Overhaul of GST overdue and 'inevitable', say business groups
AN OVERHAUL of the goods and services tax is inevitable and could help raise living standards, business groups say.
Paul Drum, CPA's head of business and investment policy, said it was "inevitable" the GST would either be broadened - to include key items such as health, education and fresh food - or increased from the 10 per cent level set in 2000. He said this would help smooth out government revenues, by reducing reliance during downturns on company taxes, and help pay for the removal of "inefficient" taxes, such as those on insurance, commercial conveyancing duty and payroll tax.
"It's been a taboo topic for the last decade, but we don't need more government obfuscation - we need to get back to the table to find the right model," Mr Drum said.
This week the former prime minister Bob Hawke joined the chorus calling for a fresh look at the rate and breadth of the GST.
Decades after rejecting his treasurer Paul Keating's plan for a 12.5 per cent consumption tax on services, Mr Hawke said the GST was a "legitimate area for discussion".
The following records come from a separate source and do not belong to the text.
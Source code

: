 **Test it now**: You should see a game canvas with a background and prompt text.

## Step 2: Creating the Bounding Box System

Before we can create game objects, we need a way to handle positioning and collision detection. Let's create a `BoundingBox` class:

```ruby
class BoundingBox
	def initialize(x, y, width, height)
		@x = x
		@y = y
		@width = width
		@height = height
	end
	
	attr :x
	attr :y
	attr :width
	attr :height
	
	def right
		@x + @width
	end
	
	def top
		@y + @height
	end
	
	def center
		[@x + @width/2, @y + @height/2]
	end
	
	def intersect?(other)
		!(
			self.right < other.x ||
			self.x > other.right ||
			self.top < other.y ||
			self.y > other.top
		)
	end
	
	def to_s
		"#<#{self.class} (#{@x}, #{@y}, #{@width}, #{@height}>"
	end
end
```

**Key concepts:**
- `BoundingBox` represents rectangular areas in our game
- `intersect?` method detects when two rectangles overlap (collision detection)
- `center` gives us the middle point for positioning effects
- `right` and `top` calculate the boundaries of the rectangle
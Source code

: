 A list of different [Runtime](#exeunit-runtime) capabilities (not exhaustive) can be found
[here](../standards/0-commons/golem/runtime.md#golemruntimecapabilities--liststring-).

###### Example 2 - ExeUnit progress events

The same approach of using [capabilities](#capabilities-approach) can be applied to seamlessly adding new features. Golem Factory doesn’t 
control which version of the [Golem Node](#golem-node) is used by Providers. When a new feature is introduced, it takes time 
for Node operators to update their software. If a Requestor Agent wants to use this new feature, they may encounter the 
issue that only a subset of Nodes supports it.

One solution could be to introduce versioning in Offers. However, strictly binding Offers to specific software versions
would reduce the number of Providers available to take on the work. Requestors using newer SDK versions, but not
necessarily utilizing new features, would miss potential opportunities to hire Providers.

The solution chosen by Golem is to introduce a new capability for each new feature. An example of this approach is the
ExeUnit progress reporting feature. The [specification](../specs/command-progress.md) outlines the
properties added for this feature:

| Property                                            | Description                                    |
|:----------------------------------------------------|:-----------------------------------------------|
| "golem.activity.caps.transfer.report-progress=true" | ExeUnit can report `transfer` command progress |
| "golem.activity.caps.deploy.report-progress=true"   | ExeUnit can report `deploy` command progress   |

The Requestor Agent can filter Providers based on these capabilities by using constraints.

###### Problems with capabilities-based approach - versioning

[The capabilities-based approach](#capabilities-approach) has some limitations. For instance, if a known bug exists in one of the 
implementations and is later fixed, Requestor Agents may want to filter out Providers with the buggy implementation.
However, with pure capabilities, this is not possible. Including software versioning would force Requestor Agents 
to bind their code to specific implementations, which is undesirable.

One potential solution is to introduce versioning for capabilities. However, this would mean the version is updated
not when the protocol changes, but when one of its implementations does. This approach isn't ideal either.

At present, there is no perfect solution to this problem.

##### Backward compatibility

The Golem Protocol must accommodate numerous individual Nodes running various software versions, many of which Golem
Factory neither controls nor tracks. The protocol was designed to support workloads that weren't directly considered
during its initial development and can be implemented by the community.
"Whether they should do it or not, that's a matter for the current leadership at a federal and a state level," Mr Hawke is reported as saying.
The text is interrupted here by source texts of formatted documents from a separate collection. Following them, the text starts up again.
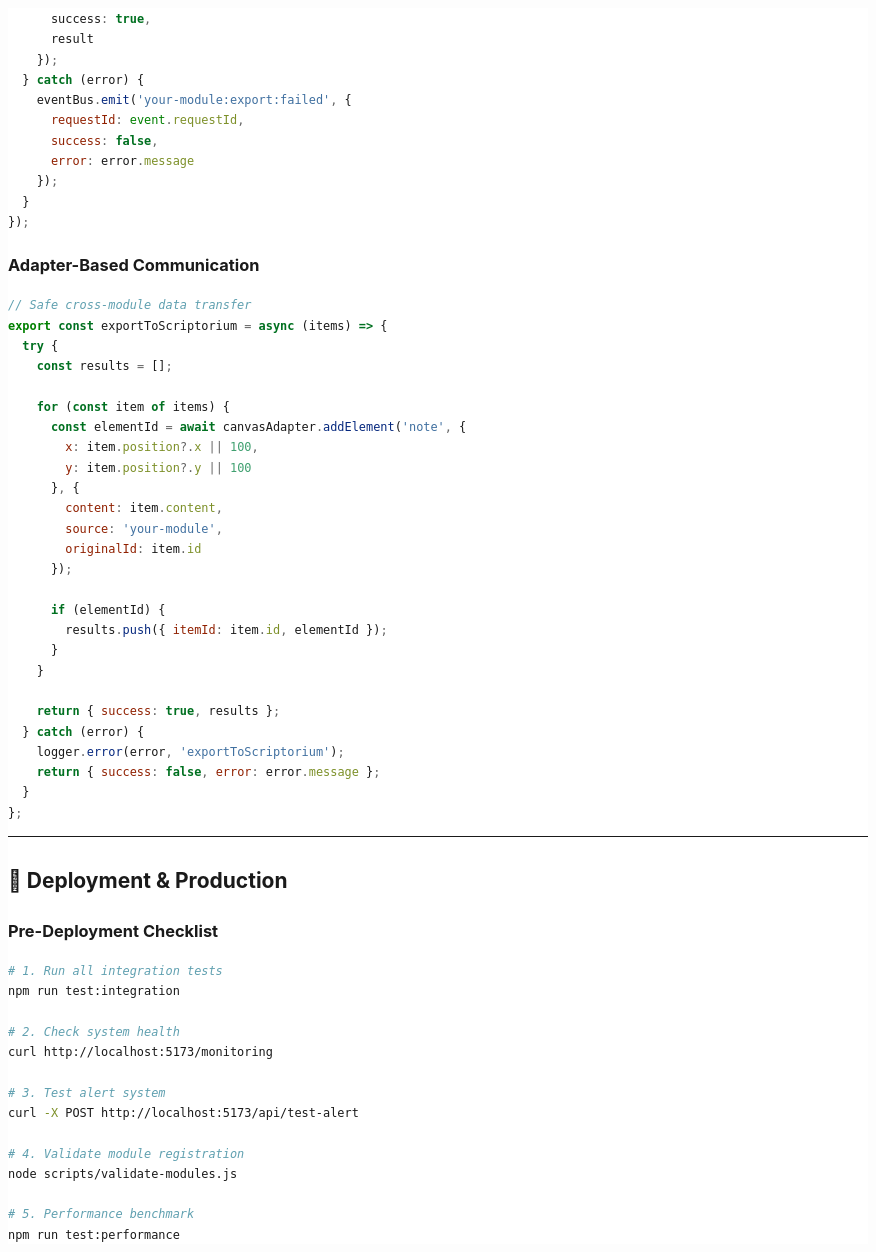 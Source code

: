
 ```javascript
      success: true,
      result
    });
  } catch (error) {
    eventBus.emit('your-module:export:failed', {
      requestId: event.requestId,
      success: false,
      error: error.message
    });
  }
});
```

### Adapter-Based Communication
```javascript
// Safe cross-module data transfer
export const exportToScriptorium = async (items) => {
  try {
    const results = [];
    
    for (const item of items) {
      const elementId = await canvasAdapter.addElement('note', {
        x: item.position?.x || 100,
        y: item.position?.y || 100
      }, {
        content: item.content,
        source: 'your-module',
        originalId: item.id
      });
      
      if (elementId) {
        results.push({ itemId: item.id, elementId });
      }
    }
    
    return { success: true, results };
  } catch (error) {
    logger.error(error, 'exportToScriptorium');
    return { success: false, error: error.message };
  }
};
```

---

## 🚀 Deployment & Production

### Pre-Deployment Checklist
```bash
# 1. Run all integration tests
npm run test:integration

# 2. Check system health
curl http://localhost:5173/monitoring

# 3. Test alert system
curl -X POST http://localhost:5173/api/test-alert

# 4. Validate module registration
node scripts/validate-modules.js

# 5. Performance benchmark
npm run test:performance
``` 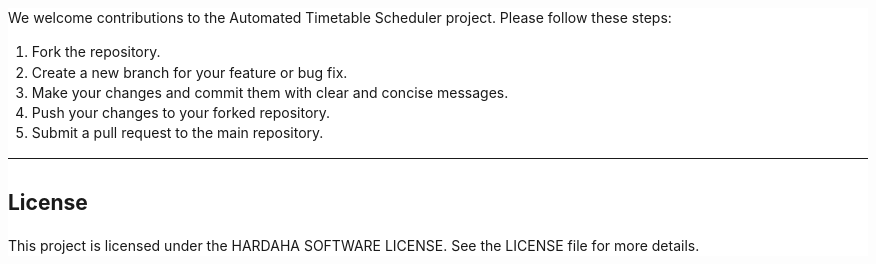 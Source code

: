 We welcome contributions to the Automated Timetable Scheduler project. Please follow these steps:

1. Fork the repository.
2. Create a new branch for your feature or bug fix.
3. Make your changes and commit them with clear and concise messages.
4. Push your changes to your forked repository.
5. Submit a pull request to the main repository.

---

## License

This project is licensed under the HARDAHA SOFTWARE LICENSE. See the LICENSE file for more details.



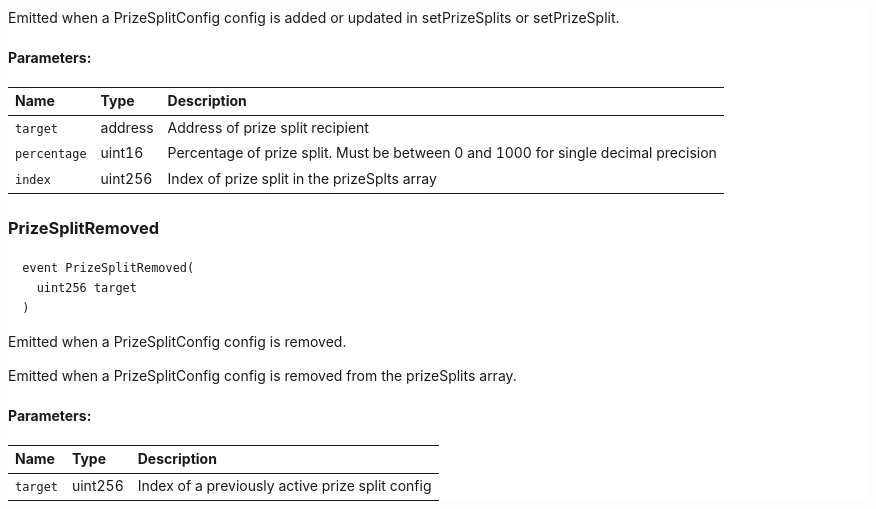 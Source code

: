    Emitted when a PrizeSplitConfig config is added or updated in setPrizeSplits or setPrizeSplit.

#### Parameters:
| Name                           | Type          | Description                                    |
| :----------------------------- | :------------ | :--------------------------------------------- |
|`target`| address |     Address of prize split recipient
|`percentage`| uint16 | Percentage of prize split. Must be between 0 and 1000 for single decimal precision
|`index`| uint256 |      Index of prize split in the prizeSplts array
### PrizeSplitRemoved
```solidity
  event PrizeSplitRemoved(
    uint256 target
  )
```
Emitted when a PrizeSplitConfig config is removed.

   Emitted when a PrizeSplitConfig config is removed from the prizeSplits array.

#### Parameters:
| Name                           | Type          | Description                                    |
| :----------------------------- | :------------ | :--------------------------------------------- |
|`target`| uint256 | Index of a previously active prize split config
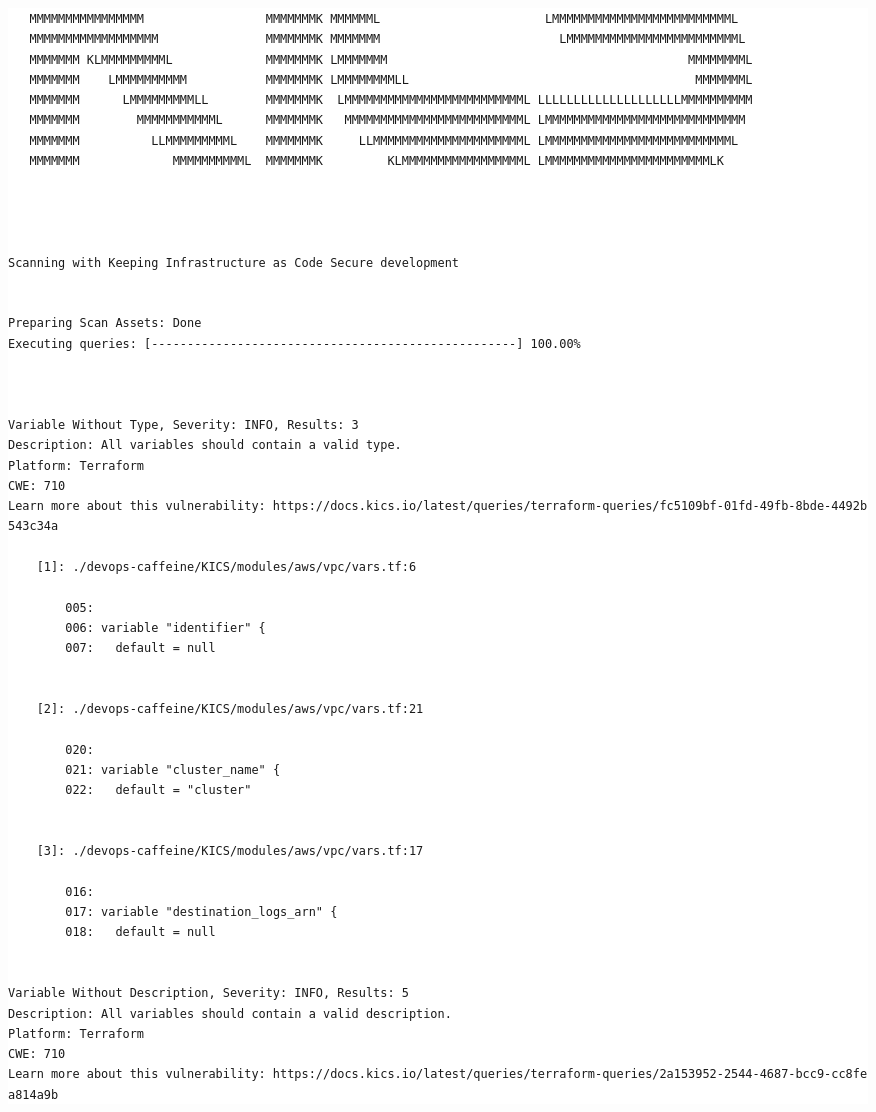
 ```
   MMMMMMMMMMMMMMMM                 MMMMMMMK MMMMMML                       LMMMMMMMMMMMMMMMMMMMMMMMMML
   MMMMMMMMMMMMMMMMMM               MMMMMMMK MMMMMMM                         LMMMMMMMMMMMMMMMMMMMMMMMML
   MMMMMMM KLMMMMMMMMML             MMMMMMMK LMMMMMMM                                          MMMMMMMML
   MMMMMMM    LMMMMMMMMMM           MMMMMMMK LMMMMMMMMLL                                        MMMMMMML
   MMMMMMM      LMMMMMMMMMLL        MMMMMMMK  LMMMMMMMMMMMMMMMMMMMMMMMMML LLLLLLLLLLLLLLLLLLLLMMMMMMMMMM
   MMMMMMM        MMMMMMMMMMML      MMMMMMMK   MMMMMMMMMMMMMMMMMMMMMMMMML LMMMMMMMMMMMMMMMMMMMMMMMMMMMM
   MMMMMMM          LLMMMMMMMMML    MMMMMMMK     LLMMMMMMMMMMMMMMMMMMMMML LMMMMMMMMMMMMMMMMMMMMMMMMMML
   MMMMMMM             MMMMMMMMMML  MMMMMMMK         KLMMMMMMMMMMMMMMMMML LMMMMMMMMMMMMMMMMMMMMMMMLK




Scanning with Keeping Infrastructure as Code Secure development


Preparing Scan Assets: Done
Executing queries: [---------------------------------------------------] 100.00%



Variable Without Type, Severity: INFO, Results: 3
Description: All variables should contain a valid type.
Platform: Terraform
CWE: 710
Learn more about this vulnerability: https://docs.kics.io/latest/queries/terraform-queries/fc5109bf-01fd-49fb-8bde-4492b543c34a

	[1]: ./devops-caffeine/KICS/modules/aws/vpc/vars.tf:6

		005:
		006: variable "identifier" {
		007:   default = null


	[2]: ./devops-caffeine/KICS/modules/aws/vpc/vars.tf:21

		020:
		021: variable "cluster_name" {
		022:   default = "cluster"


	[3]: ./devops-caffeine/KICS/modules/aws/vpc/vars.tf:17

		016:
		017: variable "destination_logs_arn" {
		018:   default = null


Variable Without Description, Severity: INFO, Results: 5
Description: All variables should contain a valid description.
Platform: Terraform
CWE: 710
Learn more about this vulnerability: https://docs.kics.io/latest/queries/terraform-queries/2a153952-2544-4687-bcc9-cc8fea814a9b

```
Others to have called for a review of the GST include the independent MP Tony Windsor, the International Monetary Fund and the Business Council of Australia.
A CPA-commissioned report conducted by KPMG Econtech found that either broadening the tax or increasing the rate to 20 per cent would "would lead to an overall higher standard of living".
"This is because the costs of imposing the GST are smaller than the benefits of abolishing the inefficient taxes," the report says.
Burchell Wilson, a senior economist at business group ACCI, said the case for revisiting the GST was compelling. "Australia benchmarks poorly with respect to other advanced economies in relation to the amount of revenue it raises from the GST, its base is narrower, and the rate is almost half that applied [on] average by our OECD counterparts," he wrote in a 2011 report.